結構前の作品であるにもかかわらず、思いのほか中古のお値段が高い人気作です。

アマゾンの内容紹介から。
勉強ができない理由を、「能力」のせいにしていませんか?「できる」人の「知識のしくみ」が自分のものになる方法を、認知心理学から、やさしくアドバイスします。

目の前の試験に直結するやり方ではないかもしれませんが、まさに「本質的な勉強法」が提示されていると思います!






4/52 - Homework / Skakerman


【ポイント】

■1.「できない」ことと「一般的な能力のなさ」は違う
 ここにたとえば、ある問題が起こっていて、その問題は解決「できない」けれど、解決できない理由はその問題を解決するのに必要な知識のほんの一部だけが足りないからだ、とはっきりわかっている人がいるとしましょう。その人は、その問題が解決「できない」からといって、その問題が関係するすべてのことについての自分の能力や、もっと一般的な自分の能力のなさ――たとえば頭が悪いといったこと――を嘆いたりはしないでしょう。おそらく、その人は「あの知識が足りないから、いまはこの問題は解決できない」としか考えないでしょう。
 自分の得意、不得意をきちんと自覚している人は、あることが「できない」からといって、自分の一般的な能力に関して不安を持つことはまずありません。「できない」こと自体は、必ずしも自分の能力に対する不安感と直結したものではないからです。


■2.既存知識を活用する
 私たちがよく学習できるかどうかは、既存知識が使えて手が届く範囲に、勉強の対象があるかどうかによって決まります。既存知識が豊富な分野の勉強が、ほとんど自動的に次々と進むのはこのためです。既存知識が豊富だと手が届く範囲が広くなるため、新たな情報が容易に多量に取り込めます。そして、新たに取り込んだ情報も加えたより豊かな既存知識が、もっと先にまで次の手を届かせるようになります。
 いま、手が届く範囲にない勉強対象に対しては、次のような方法が有効です。その対象に一度で到達することを目指さず、そこから目標に手が届きそうだと考えられる手前の地点を、当面の勉強の対象にするのです。そして、その地点に達したあと、そこまでに得た知識を総動員して最終ゴールを目指すのです。


■3.公式の丸暗記をしない
 先の「できる学生」のところで見たように、中心となる公式を基本にすえ、そこから周辺の公式を導き出すという勉強のしかただと、記憶の負担が少ないため、記憶が長く保てます。
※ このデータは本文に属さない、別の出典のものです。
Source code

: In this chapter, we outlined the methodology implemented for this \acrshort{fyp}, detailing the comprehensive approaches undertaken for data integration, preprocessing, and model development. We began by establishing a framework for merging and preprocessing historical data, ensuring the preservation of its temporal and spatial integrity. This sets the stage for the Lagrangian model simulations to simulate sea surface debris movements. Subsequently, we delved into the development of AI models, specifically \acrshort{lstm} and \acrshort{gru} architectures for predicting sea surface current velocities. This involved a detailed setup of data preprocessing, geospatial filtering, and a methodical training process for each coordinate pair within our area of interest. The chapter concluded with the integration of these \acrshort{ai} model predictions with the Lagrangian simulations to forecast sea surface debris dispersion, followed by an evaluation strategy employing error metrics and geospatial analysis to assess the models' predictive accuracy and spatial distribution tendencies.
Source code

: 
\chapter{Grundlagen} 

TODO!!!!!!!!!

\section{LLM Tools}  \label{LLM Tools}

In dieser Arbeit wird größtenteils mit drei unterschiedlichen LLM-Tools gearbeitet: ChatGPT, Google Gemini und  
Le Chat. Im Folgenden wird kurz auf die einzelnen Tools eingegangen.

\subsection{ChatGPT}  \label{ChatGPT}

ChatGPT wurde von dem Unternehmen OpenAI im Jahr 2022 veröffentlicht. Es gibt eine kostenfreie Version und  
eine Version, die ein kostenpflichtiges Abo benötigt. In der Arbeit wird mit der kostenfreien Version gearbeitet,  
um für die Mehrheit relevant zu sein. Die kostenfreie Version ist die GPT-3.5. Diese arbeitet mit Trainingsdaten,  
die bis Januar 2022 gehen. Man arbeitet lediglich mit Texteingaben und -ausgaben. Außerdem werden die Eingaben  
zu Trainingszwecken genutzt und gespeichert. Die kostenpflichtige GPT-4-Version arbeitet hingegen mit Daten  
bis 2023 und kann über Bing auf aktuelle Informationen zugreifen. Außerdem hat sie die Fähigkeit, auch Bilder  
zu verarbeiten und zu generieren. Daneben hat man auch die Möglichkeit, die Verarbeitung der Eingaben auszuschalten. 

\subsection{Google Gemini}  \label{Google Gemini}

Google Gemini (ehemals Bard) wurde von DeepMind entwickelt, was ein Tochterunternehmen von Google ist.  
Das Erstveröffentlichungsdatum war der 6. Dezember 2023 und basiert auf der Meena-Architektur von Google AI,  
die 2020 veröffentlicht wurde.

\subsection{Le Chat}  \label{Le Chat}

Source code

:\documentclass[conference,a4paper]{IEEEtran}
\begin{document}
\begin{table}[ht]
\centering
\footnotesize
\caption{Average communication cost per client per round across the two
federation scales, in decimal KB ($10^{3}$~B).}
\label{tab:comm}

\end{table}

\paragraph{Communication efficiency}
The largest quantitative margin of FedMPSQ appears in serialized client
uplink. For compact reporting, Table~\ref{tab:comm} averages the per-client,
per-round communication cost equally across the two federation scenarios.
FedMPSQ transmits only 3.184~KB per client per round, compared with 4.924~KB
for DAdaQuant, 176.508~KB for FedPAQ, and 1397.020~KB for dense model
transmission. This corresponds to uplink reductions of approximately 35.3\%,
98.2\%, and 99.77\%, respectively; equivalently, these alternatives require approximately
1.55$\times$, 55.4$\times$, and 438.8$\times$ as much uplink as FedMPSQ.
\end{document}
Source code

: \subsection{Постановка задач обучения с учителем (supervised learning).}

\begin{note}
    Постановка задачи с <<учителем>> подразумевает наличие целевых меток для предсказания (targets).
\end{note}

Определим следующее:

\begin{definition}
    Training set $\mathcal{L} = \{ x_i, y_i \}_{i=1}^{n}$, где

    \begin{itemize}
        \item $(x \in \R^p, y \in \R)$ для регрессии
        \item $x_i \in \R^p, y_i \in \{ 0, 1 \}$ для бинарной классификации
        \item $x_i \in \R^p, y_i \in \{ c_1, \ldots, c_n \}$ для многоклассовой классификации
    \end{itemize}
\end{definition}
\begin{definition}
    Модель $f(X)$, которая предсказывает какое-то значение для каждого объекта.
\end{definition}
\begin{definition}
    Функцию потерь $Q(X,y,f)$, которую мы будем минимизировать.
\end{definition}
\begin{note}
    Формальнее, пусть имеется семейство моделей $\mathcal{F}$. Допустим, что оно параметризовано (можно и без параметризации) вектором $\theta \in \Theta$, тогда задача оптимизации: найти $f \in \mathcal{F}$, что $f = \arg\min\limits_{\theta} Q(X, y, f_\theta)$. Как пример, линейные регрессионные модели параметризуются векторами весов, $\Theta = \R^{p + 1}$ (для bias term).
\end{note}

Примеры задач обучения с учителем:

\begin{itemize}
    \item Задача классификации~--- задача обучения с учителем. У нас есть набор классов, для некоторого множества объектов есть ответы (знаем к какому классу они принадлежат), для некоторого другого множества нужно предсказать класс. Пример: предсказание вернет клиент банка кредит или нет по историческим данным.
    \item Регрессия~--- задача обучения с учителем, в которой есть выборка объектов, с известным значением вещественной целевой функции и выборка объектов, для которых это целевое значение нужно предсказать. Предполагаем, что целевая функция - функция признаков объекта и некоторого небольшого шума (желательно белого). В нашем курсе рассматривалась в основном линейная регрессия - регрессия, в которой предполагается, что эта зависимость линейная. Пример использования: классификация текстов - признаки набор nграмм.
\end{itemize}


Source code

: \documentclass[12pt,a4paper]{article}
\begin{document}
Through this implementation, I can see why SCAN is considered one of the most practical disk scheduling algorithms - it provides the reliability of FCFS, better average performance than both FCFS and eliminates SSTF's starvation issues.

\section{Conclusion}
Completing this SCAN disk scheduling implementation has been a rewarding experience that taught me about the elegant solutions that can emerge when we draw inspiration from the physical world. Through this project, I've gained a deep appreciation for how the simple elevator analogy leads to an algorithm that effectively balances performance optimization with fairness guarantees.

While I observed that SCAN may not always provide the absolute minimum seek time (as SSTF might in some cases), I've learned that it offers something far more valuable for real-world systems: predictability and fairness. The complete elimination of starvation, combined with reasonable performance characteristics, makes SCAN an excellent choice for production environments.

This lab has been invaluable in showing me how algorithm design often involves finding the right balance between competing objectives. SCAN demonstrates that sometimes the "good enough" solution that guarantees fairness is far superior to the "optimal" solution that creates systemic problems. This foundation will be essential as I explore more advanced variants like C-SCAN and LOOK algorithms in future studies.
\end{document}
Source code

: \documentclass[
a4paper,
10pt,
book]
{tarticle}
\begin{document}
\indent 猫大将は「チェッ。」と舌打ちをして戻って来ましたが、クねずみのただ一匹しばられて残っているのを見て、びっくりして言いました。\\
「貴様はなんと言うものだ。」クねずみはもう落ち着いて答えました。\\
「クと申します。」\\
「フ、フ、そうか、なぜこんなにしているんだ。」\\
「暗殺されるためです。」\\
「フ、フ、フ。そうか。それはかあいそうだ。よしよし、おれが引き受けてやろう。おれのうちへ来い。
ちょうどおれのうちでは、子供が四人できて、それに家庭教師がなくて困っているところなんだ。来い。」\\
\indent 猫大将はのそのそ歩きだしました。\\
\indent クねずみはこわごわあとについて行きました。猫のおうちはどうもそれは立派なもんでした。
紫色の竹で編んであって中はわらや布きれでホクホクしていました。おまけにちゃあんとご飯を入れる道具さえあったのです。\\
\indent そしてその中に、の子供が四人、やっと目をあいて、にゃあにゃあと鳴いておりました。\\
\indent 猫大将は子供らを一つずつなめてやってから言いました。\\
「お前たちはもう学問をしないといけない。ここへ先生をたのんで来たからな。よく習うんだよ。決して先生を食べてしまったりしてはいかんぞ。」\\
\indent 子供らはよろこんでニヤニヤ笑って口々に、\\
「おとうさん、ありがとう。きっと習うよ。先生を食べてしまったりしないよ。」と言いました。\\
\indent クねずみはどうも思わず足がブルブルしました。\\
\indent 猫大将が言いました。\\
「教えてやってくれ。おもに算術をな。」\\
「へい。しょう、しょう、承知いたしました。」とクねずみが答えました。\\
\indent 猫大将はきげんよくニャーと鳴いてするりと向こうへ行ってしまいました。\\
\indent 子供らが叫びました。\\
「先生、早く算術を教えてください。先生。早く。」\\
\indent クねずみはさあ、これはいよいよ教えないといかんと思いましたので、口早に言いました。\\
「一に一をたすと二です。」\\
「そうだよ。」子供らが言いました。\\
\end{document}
そのうえ、周辺の公式を導き出す時に使う基本の公式の変形のしかたが、その分野の式の変形の標準的なものであることもあって、周辺の公式を導き出すことが可能な学生は、応用も楽々とできます。
 ところで、この大学段階の調査で「できない学生」は、それを最初に学んだ時から全くできなかったわけではありません。高校で習った時には、その人たちはできたのです。この人たちは、「大学になってもできる学生」たちと「高校で習った時にもできなかった学生」たちとの中間の学生と言うことができると思います。おそらくこの人たちは、習った当時には「できる生徒」と見なされただろうと思います。そして、本人たち自身もそう思っていることも少なくありません。しかし、勉強法によるその後の違いは大きく、公式群を丸暗記した人たちは記憶の負担が大きいため、長持ちするような学力が身につかなかったのです。


■4.「割り算」は「分ける」ことではない
 では、次の式を見てください。
16÷0.4
 この式は、「分ける」という考えではまず理解できないでしょう。小数の0.4で分けるということが、具体的に考えられないからです。
 でも、割り算とは「1あたり量を求める」計算なのだという考えからするとどうなるでしょうか。たとえば、右の式が、次の状況に当てはめられた割り算だとしてみてください。
長さ0.4mの金属棒があります。重さは16kgです。
 そうすると、16÷0.4の答えである40kgは、金属棒1mあたりの重さになることがわかりますね? つまり、割り算は割る数が自然数であれ小数であれ、「1あたり量」が得られる計算なのです。


■5.わざと危険にさらす
たとえば、数学の問題を解くとしましょう。そのとき、その問題が教科書の特定単元や問題集のある分野(たとえば三角関数)の練習・応用問題だったとしましょう。そうすると、私たちには、三角関数の知識を使って解くことが、単元名や分野名からわかってしまっています。
 そこで、ある人たちは、分野がわかっている分やさしくなっているのではないか、どの分野の問題かわからないときにも三角関数を使う気になるだろうかと考え、分野名を隠し問題集のどこをやっているのか自分にわからないようにして解いたりします。これは素朴な方法ではありますが、解くのが難しい場面を「わざと作って」自分を鍛えているのです。そこで解けなければ、「どうして三角関数を使うことを思いつかなかったのか」とか、「ああ、こう考えれば三角関数が使えるんだ」といった知識を獲得して、学カを上げていけるきっかけになるのです。


【感想】

◆「公式丸暗記」「理解できなくとも、まず暗記」で税理士試験を突破した私にとっては、非常に「耳イタイ」1冊でした。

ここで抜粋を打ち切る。